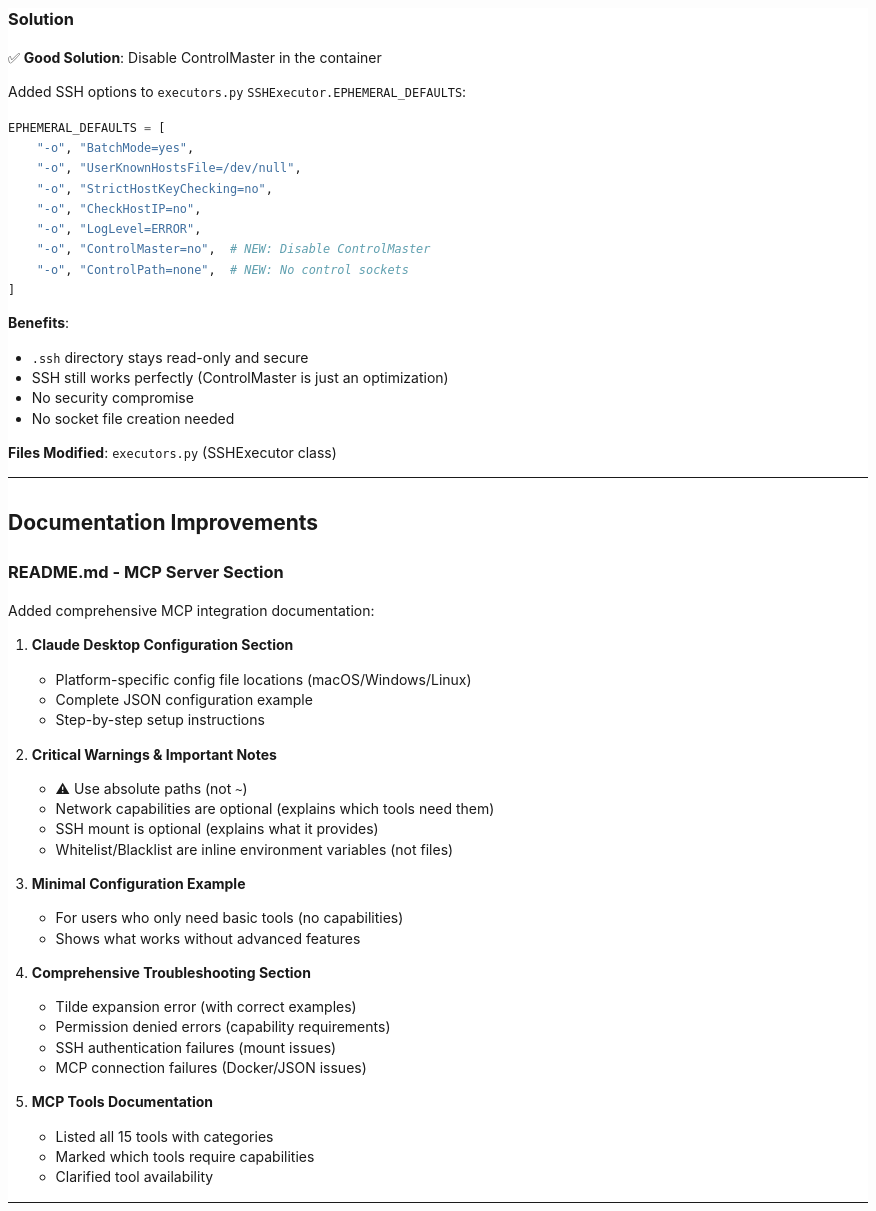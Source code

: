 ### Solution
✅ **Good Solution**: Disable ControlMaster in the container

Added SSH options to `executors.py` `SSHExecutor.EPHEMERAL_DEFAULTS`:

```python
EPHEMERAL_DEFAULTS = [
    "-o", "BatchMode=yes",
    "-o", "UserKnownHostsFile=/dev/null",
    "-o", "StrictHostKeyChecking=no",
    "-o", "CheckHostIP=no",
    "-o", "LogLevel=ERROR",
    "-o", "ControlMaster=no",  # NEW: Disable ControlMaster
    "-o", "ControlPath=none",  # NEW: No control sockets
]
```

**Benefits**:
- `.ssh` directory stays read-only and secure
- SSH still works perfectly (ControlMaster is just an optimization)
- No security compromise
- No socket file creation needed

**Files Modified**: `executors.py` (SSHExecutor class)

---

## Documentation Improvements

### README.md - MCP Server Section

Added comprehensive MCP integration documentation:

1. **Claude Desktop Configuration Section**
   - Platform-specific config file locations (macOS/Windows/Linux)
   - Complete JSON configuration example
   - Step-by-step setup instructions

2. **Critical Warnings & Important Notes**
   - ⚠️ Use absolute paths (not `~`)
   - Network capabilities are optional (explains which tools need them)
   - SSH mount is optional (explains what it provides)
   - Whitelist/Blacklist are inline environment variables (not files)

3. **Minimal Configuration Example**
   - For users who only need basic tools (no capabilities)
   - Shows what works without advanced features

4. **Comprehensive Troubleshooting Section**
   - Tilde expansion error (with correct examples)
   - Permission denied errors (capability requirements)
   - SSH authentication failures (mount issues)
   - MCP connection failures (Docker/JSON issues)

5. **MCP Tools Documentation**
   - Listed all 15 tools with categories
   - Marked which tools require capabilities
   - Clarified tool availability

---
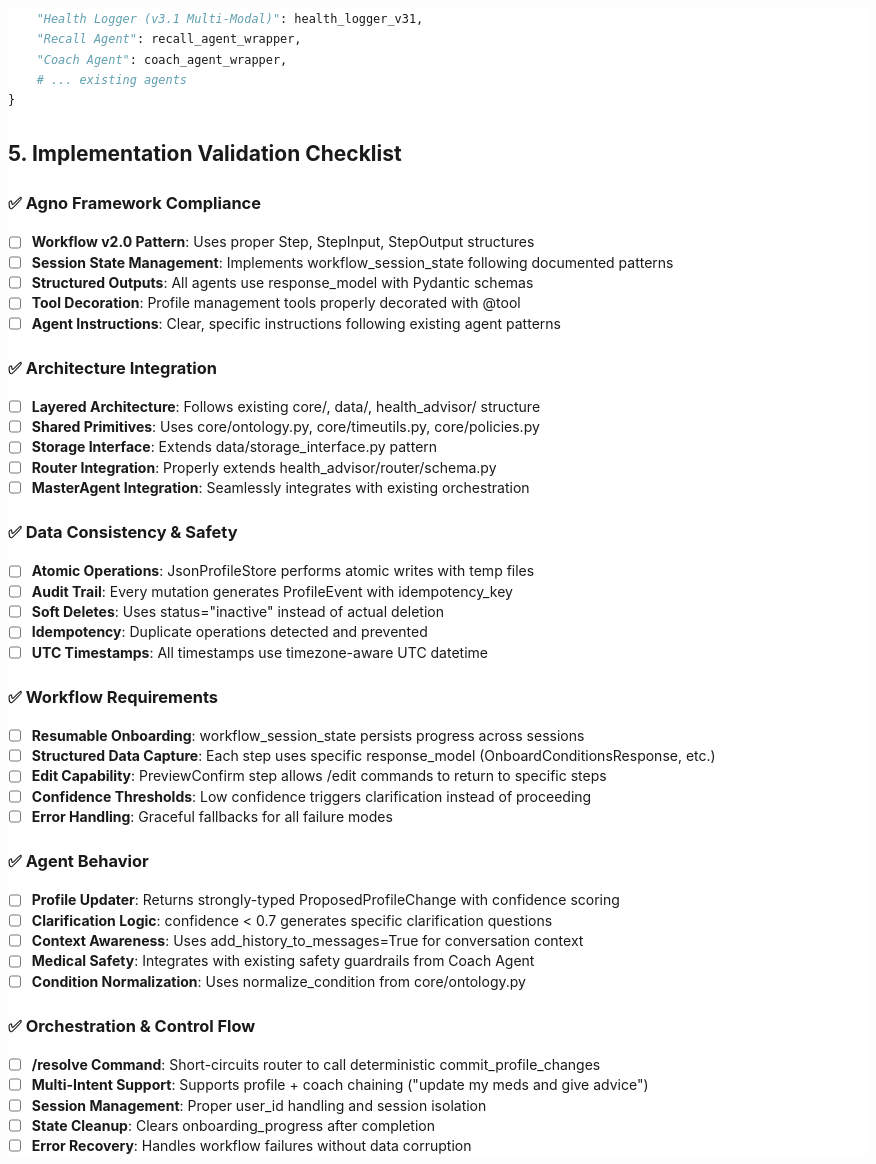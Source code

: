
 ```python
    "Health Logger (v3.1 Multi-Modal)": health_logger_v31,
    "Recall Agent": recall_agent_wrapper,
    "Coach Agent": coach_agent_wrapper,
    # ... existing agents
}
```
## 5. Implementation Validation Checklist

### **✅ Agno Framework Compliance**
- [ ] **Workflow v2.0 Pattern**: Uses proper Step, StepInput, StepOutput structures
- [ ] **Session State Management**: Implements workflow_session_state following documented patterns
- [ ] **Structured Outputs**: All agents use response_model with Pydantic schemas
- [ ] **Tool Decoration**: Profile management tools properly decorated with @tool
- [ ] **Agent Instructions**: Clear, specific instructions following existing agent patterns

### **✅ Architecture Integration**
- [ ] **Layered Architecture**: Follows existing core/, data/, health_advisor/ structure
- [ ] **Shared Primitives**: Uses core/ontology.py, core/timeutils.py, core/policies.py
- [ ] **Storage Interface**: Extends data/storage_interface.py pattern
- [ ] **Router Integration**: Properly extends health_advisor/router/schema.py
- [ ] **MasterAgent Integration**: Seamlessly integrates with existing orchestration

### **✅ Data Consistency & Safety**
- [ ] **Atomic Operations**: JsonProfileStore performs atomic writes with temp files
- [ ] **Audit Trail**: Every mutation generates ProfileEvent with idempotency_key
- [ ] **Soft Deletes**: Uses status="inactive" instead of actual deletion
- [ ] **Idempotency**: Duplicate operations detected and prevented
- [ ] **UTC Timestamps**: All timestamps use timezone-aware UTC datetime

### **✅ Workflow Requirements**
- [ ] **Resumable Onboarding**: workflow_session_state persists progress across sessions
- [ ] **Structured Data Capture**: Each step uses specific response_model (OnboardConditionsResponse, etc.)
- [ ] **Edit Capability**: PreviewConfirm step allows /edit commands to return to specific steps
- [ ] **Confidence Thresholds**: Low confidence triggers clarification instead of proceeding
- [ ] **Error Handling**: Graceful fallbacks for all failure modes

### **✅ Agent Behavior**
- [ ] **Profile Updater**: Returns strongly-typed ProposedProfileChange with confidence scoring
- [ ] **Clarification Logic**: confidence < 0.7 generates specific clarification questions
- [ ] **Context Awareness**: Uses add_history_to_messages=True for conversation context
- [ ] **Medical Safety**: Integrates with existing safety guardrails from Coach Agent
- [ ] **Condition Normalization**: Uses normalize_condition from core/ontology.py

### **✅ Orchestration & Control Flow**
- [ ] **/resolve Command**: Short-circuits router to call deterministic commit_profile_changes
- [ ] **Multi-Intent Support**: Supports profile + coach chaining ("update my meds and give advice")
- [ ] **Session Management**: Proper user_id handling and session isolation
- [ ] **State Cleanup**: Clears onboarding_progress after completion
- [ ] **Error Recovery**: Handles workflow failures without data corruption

───

**What to produce**
The response must contain exactly the lines from the one with "- [ ] **Session Management**: Proper" to the end of the entries above, both included, and nothing more.

**Solution below**
- [ ] **Session Management**: Proper user_id handling and session isolation
- [ ] **State Cleanup**: Clears onboarding_progress after completion
- [ ] **Error Recovery**: Handles workflow failures without data corruption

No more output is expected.